1.4. The process of monitoring Kubernetes in Checkmk

Checkmk monitors your Kubernetes clusters in two ways:

The Kubernetes special agent simply retrieves basic information via your cluster’s API server. This can already be used to retrieve the states of nodes and containers. Most of the metadata of your pods and deployments are also obtained in this way.

For a comprehensive monitoring, however, something is still missing up to this point. Questions such as how much load a particular deployment generates on the CPU, or how much memory a DaemonSet is currently using cannot be answered in this way.

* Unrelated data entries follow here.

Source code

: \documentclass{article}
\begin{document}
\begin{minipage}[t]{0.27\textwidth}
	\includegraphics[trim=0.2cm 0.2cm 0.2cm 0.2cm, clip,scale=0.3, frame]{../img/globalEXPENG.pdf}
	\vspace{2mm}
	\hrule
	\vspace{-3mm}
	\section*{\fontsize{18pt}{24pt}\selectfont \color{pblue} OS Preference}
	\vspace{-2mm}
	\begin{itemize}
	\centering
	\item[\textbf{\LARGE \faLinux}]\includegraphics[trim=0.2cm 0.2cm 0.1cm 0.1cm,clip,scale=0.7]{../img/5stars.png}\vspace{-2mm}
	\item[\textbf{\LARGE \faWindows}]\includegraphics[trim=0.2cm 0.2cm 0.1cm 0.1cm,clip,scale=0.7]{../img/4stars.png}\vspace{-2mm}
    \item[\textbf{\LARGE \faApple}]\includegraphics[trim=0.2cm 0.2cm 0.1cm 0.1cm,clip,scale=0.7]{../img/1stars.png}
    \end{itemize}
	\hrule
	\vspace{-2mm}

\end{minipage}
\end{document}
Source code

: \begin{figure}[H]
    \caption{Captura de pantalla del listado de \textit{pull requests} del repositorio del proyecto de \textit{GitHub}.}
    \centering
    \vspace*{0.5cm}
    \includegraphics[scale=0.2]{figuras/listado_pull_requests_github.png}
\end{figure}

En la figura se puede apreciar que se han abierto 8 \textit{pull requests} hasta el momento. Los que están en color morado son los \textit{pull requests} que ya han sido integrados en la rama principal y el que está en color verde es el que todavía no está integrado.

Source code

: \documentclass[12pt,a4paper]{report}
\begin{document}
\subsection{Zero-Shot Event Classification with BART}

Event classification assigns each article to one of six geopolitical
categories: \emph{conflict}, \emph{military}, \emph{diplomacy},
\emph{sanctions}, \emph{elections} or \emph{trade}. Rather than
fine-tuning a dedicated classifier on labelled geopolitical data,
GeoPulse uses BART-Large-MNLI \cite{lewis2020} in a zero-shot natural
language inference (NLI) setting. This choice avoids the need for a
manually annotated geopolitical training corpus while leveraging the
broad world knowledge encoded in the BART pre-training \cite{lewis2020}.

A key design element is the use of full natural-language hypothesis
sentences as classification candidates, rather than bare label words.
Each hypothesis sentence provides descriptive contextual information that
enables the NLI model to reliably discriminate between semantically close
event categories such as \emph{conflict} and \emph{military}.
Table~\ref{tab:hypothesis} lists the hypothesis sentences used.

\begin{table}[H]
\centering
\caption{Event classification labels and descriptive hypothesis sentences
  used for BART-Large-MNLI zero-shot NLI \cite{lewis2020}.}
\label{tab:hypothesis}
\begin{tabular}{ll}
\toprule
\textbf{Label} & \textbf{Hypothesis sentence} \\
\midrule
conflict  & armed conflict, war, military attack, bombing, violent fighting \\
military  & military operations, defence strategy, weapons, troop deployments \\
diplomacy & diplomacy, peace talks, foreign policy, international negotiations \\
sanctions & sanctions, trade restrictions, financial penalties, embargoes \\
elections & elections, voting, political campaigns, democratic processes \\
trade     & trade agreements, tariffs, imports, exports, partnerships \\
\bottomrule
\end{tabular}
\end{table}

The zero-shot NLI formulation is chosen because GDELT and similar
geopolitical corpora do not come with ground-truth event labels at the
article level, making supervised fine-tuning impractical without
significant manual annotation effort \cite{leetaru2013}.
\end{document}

This is where our Checkmk Node Collector and our Checkmk Cluster Collector come into play. These are an indispensable part of Kubernetes monitoring within Checkmk. A not insignificant part of what follows in this article is thus also about installing and setting these up. In addition, the use of the Kubernetes dashboards in the commercial editions only makes sense if the Node and Cluster Collectors can provide data on the loads for this.

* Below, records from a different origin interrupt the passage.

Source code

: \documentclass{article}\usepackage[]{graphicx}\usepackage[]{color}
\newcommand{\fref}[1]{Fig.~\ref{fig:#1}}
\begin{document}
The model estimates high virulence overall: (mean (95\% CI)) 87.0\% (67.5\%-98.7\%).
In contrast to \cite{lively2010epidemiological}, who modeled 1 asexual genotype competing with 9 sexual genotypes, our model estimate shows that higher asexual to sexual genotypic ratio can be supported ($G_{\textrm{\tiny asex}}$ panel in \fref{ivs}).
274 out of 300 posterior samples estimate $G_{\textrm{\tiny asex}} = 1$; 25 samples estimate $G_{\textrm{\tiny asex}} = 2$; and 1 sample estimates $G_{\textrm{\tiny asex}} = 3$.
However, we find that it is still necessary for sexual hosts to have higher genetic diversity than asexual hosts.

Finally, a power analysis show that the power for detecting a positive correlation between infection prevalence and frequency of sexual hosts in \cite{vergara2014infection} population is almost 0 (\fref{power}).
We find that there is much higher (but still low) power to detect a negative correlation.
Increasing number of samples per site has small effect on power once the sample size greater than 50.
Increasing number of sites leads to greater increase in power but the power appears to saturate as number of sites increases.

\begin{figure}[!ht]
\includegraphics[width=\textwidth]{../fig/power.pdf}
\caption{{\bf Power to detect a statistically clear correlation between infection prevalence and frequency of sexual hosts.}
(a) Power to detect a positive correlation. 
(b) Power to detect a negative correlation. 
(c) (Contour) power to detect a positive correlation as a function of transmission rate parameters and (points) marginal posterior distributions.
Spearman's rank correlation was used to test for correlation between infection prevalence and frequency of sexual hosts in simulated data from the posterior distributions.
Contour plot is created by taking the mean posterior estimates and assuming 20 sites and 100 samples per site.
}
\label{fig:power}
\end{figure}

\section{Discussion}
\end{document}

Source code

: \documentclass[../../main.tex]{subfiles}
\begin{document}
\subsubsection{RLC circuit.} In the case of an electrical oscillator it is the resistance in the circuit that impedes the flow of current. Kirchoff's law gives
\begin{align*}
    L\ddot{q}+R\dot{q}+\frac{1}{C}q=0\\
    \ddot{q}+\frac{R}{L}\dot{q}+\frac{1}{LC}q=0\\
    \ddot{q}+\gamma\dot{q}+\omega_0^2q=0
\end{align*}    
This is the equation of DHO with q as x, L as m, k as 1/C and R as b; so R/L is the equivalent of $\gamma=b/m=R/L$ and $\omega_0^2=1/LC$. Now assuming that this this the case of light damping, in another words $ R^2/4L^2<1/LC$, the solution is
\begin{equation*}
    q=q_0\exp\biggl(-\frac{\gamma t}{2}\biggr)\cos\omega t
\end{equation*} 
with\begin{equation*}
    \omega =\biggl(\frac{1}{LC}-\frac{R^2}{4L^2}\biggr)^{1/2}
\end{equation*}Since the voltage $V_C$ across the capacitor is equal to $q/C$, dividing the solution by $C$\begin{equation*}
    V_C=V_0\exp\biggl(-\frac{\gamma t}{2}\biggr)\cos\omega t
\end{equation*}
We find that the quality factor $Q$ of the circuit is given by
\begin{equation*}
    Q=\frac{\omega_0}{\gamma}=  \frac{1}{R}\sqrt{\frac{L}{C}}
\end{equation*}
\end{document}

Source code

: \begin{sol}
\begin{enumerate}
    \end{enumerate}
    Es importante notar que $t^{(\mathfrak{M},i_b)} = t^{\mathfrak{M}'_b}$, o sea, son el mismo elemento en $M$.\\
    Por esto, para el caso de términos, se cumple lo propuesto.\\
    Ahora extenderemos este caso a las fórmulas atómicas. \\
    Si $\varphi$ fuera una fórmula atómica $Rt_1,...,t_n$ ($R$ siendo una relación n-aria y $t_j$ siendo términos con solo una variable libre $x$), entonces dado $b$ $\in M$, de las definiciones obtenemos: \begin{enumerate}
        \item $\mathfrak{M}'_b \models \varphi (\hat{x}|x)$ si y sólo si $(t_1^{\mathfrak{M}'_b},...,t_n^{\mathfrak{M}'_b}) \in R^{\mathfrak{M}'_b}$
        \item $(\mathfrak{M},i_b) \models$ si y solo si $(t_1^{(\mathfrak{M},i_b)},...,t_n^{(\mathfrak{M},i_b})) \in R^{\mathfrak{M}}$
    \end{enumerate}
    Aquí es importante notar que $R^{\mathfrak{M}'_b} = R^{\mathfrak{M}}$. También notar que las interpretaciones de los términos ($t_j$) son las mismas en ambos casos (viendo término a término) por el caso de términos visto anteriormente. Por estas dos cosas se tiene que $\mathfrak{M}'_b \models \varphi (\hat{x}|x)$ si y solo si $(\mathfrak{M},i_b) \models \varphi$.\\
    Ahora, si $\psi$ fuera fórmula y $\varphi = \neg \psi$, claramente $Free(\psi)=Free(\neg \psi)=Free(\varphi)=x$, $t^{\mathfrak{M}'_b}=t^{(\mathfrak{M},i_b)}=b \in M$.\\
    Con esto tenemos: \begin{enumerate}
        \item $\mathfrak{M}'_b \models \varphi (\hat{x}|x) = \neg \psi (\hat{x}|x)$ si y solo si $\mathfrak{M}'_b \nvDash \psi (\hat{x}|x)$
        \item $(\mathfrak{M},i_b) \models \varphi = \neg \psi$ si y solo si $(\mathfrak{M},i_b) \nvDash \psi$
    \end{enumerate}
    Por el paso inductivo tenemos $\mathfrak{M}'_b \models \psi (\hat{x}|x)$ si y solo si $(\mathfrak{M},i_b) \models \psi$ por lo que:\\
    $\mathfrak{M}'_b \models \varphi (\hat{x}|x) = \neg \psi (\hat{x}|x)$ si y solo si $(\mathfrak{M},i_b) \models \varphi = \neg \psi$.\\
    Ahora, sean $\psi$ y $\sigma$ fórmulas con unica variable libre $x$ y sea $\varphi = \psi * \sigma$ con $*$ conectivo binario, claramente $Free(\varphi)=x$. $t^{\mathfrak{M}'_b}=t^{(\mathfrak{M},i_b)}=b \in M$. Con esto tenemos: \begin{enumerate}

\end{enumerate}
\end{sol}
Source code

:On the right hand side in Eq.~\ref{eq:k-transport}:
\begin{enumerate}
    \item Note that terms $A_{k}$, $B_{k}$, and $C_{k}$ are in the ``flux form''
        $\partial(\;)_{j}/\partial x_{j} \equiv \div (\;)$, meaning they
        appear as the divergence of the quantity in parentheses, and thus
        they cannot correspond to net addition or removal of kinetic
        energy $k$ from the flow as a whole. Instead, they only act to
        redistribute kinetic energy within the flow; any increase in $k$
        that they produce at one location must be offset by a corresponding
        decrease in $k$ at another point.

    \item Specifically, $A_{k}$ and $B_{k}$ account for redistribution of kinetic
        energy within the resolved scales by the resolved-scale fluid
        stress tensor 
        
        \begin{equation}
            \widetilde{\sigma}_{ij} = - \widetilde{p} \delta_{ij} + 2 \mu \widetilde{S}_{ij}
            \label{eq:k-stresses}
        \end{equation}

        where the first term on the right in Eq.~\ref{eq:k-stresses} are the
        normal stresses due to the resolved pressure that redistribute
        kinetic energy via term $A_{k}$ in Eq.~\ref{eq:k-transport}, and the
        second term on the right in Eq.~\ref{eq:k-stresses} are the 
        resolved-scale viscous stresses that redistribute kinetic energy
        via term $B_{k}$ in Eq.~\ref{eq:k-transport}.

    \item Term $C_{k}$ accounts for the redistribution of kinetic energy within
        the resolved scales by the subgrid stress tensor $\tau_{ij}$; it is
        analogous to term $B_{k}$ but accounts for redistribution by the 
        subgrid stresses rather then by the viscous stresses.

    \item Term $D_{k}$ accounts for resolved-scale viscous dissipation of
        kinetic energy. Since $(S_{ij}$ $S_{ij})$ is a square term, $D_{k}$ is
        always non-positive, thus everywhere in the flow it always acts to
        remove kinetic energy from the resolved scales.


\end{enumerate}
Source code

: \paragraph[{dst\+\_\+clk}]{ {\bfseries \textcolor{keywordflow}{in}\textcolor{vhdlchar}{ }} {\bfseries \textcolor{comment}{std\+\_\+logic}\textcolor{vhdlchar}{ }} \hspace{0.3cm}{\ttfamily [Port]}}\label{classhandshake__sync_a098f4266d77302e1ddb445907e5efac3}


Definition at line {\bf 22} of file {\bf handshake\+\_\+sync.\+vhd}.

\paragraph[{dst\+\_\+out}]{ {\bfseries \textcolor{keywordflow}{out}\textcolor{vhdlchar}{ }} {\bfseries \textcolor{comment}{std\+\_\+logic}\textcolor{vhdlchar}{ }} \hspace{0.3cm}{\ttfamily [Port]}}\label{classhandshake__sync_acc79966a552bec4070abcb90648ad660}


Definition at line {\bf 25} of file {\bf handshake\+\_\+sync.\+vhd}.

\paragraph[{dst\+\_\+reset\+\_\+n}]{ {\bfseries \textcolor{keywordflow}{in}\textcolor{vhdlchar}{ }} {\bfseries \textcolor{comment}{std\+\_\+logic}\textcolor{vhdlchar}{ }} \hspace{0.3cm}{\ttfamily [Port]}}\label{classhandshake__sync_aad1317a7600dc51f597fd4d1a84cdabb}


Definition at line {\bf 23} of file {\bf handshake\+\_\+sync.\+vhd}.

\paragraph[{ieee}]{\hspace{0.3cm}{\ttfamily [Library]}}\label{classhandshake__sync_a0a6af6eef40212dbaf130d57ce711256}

1.5. Differences compared to other monitoring in Checkmk

When monitoring pods and replicas in your Kubernetes clusters, status changes or delays sometimes occur much more frequently. To account for this, the checks for certain states of these objects only change their status in Checkmk after 10 minutes.

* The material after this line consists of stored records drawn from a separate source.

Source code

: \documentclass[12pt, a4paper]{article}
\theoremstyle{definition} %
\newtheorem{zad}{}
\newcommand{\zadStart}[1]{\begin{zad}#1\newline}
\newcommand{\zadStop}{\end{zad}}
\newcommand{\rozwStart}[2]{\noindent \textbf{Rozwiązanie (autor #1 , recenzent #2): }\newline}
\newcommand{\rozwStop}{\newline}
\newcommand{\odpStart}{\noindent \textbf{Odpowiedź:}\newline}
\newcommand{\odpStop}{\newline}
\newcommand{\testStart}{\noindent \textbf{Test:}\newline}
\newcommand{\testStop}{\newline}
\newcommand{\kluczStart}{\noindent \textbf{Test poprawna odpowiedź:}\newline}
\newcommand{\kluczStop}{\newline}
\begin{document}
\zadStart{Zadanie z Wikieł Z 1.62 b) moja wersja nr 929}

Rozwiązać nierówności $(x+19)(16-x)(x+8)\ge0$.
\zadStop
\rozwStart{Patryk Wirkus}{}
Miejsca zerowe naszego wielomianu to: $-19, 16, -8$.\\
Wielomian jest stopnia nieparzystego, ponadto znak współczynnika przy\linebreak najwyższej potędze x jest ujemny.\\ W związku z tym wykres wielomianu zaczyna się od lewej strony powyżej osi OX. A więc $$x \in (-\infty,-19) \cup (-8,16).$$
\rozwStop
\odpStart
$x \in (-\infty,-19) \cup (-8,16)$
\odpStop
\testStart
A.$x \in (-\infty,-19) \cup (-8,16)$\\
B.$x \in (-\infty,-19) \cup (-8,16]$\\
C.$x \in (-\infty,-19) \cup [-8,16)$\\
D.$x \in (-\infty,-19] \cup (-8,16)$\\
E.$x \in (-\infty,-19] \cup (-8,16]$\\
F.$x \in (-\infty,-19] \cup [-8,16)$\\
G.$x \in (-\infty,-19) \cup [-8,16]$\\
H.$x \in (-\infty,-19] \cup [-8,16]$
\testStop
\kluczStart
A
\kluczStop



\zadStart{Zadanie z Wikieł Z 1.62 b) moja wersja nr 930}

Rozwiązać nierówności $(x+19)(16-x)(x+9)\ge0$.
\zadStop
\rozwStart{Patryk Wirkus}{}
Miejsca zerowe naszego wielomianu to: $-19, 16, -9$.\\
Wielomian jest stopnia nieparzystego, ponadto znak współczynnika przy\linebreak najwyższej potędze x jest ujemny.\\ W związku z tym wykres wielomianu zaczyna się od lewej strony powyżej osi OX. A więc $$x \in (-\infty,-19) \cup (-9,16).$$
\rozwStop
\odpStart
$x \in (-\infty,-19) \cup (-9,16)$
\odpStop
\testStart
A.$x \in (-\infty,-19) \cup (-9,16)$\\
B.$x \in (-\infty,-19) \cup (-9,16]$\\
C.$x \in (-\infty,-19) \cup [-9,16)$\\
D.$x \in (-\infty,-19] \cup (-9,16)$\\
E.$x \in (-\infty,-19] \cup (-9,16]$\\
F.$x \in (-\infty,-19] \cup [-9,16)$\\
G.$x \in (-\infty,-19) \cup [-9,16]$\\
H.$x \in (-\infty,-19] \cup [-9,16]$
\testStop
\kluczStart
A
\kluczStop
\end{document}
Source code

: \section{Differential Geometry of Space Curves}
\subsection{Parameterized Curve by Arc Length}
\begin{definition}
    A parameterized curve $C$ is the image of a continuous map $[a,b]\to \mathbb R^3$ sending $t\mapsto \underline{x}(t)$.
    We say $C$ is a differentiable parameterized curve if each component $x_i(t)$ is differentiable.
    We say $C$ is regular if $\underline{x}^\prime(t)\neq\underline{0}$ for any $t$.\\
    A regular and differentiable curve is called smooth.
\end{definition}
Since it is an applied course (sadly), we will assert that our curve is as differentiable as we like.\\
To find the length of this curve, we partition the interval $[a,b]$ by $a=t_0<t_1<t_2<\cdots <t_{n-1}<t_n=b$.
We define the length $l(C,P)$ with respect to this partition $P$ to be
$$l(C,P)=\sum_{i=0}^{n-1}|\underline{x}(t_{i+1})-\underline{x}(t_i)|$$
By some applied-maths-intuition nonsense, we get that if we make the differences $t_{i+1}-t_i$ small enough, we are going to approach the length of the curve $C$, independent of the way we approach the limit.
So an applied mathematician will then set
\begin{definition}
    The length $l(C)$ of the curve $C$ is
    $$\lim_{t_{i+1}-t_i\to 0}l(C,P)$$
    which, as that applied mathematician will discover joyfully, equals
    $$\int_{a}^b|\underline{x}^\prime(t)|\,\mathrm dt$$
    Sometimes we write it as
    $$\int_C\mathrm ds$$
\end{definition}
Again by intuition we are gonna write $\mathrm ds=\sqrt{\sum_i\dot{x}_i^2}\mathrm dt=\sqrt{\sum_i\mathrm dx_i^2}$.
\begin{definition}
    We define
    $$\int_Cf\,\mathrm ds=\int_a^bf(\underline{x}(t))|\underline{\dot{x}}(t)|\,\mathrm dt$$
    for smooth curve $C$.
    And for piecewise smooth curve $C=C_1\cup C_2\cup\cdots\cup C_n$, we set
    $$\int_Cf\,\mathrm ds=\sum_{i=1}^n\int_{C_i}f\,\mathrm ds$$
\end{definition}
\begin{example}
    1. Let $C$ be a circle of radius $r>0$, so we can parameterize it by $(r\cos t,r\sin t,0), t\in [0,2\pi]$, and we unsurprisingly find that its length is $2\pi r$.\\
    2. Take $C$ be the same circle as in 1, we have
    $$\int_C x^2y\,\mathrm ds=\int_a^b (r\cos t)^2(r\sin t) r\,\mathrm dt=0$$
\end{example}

1.6. Differences compared to existing Kubernetes monitoring

Kubernetes monitoring in Checkmk has been rewritten from scratch. The scope of the data that can be monitored has grown considerably. Since the technical basis for Kubernetes monitoring in Checkmk 2.1.0 is fundamentally different, it is not possible to transfer or even rewrite previous monitoring data from your Kubernetes objects.

2. Creating prerequisites in the cluster

To be able to monitor your Kubernetes cluster in Checkmk, first create the prerequisites in your cluster. First and foremost, tell the cluster which pods/containers to deploy and how to configure them.

2.1. Setting up the Helm repository

The installation of Kubernetes monitoring is done with the help of the helm tool. Helm is also suitable for less experienced users and standardizes the management of configurations. Helm is a kind of package manager for Kubernetes. If you are not yet using Helm, you can usually get it from your Linux distribution’s package manager or from the Helm project website.

You can use Helm to include repositories as sources and easily add the Helm charts that these contain to your cluster in the same way as packages. First of all, identify the repository. In the following example, we use the name checkmk-chart to make it easier to access the repository later. You can, of course, also use any other name of your choice:

user@host:~$ helm repo add checkmk-chart https://checkmk.github.io/checkmk_kube_agent

We update our Helm charts whenever new developments in Kubernetes require it. It is therefore worth checking from time to time whether new versions are available in the repository. If you have named your local copy of our repository checkmk-chart, as in the previous command, you can use the following command to display all versions of the charts available in the repository:

user@host:~$ helm search repo checkmk-chart --versions
NAME           	CHART VERSION   APP VERSION   DESCRIPTION
checkmk-chart/checkmk	1.2.0        	  1.2.0         Helm chart for Checkmk - Your complete IT monit...
checkmk-chart/checkmk	1.1.0        	  1.1.0         Helm chart for Checkmk - Your complete IT monit...
checkmk-chart/checkmk	1.0.1        	  1.0.1       	Helm chart for Checkmk - Your complete IT monit...
checkmk-chart/checkmk	1.0.0        	  1.0.0       	Helm chart for Checkmk - Your complete IT monit...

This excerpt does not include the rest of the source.